The group’s latest policy brief, titled Died on a Waiting List, claims that government data collected through Freedom of Information requests show more than 17,000 patients died while on wait lists in 2022-23.

This includes patients waiting for potential life-saving procedures such as heart operations, and those waiting for quality-of-life operations such as hip surgery. Times on the wait lists varied from less than a week to more than 10 years.

“We’re seeing governments leave patients for dead. It’s deplorable,” said SecondStreet.org president and report author Colin Craig. “More money won’t solve the problem. Governments have tried that for 30 years. Only meaningful health reform will reduce patient suffering.”

The report points out that annual per capita government spending on health care has increased to $5,607 from $1,714 since 1992, a rate double that of inflation over the same period.
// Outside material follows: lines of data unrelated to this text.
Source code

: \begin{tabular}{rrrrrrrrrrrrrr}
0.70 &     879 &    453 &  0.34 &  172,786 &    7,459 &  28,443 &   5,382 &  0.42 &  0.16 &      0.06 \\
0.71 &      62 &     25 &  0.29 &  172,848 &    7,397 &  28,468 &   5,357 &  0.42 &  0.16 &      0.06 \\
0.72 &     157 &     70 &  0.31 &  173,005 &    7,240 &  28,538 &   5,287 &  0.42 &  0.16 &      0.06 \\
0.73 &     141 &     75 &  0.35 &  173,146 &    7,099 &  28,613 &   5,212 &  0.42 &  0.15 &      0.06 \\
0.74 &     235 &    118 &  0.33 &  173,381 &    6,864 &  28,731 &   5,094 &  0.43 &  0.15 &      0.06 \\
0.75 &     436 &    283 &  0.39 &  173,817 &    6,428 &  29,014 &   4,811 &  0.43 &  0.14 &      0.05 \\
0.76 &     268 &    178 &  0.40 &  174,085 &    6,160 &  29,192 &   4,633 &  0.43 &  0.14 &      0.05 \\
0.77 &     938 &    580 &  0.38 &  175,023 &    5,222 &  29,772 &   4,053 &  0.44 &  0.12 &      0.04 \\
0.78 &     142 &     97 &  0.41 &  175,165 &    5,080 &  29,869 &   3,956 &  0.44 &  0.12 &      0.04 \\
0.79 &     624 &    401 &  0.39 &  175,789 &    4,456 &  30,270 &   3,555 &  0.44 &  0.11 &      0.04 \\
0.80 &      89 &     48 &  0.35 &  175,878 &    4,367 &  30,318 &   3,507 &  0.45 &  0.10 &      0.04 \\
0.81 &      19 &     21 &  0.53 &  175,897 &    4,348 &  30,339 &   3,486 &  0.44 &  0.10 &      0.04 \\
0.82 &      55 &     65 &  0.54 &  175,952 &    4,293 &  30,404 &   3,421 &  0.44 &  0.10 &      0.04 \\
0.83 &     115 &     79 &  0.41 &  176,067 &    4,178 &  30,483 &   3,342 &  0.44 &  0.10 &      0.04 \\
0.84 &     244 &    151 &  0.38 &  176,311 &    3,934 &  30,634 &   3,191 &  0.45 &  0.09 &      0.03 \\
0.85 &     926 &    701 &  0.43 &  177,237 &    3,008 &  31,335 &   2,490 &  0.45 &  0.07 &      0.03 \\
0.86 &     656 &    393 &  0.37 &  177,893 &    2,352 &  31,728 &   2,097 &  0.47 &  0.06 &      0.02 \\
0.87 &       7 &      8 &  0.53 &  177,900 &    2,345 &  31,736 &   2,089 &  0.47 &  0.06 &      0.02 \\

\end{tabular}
But despite that, data from health care bodies that provided information each of the last five years found an increase in surgical wait list deaths of 64 per cent. In Ontario alone, 101 patients died while waiting for heart surgery, and more than a third of those had been on the list longer than the maximum recommended wait times.


Can one guess who the Canadian public want to fix this mess?

The very people who put us here in the first place:

A majority of Canadians think the federal government should spend more on health care, a housing strategy and initiatives to ease inflation and cost-of-living issues, a new poll suggests — but they also want it to freeze or reduce other spending.

Nearly three-quarters of respondents to the new Leger poll, or 71 per cent, said the federal government should spend more on health care and health transfers to the provinces.

Only three per cent of the 1,545 Canadian respondents polled over the weekend said the government should spend less.



Somewhat related - the people MAID was designed for:

The number of Canadians with at least one disability has doubled in 10 years, a reality that should push governments to help reduce barriers to accessibility, says the head of a human rights organization.

Statistics Canada data shows that 27 per cent of people 15 and older — about eight million Canadians — reported having at least one disability in 2022, about twice the percentage of people who reported a disability 10 years ago.

Collected every five years, the StatCan numbers are important because they influence government policy at the federal, provincial and local levels, Heather Walkus, national chair of the Council for Canadians with Disabilities, said in a recent interview.

“At least eight million Canadians have a disability and we are still excluded, not able to join in with families and be part of the Canadian experience because of environment, because of attitudes, and because of the way the system is set up to ensure there's no success or little success,” Walkus said.

Of the millions of Canadians with a disability, 72 per cent reported having encountered some form of barrier to accessibility within the last year; 60 per cent of the eight million said they had experienced barriers navigating indoor and outdoor public spaces.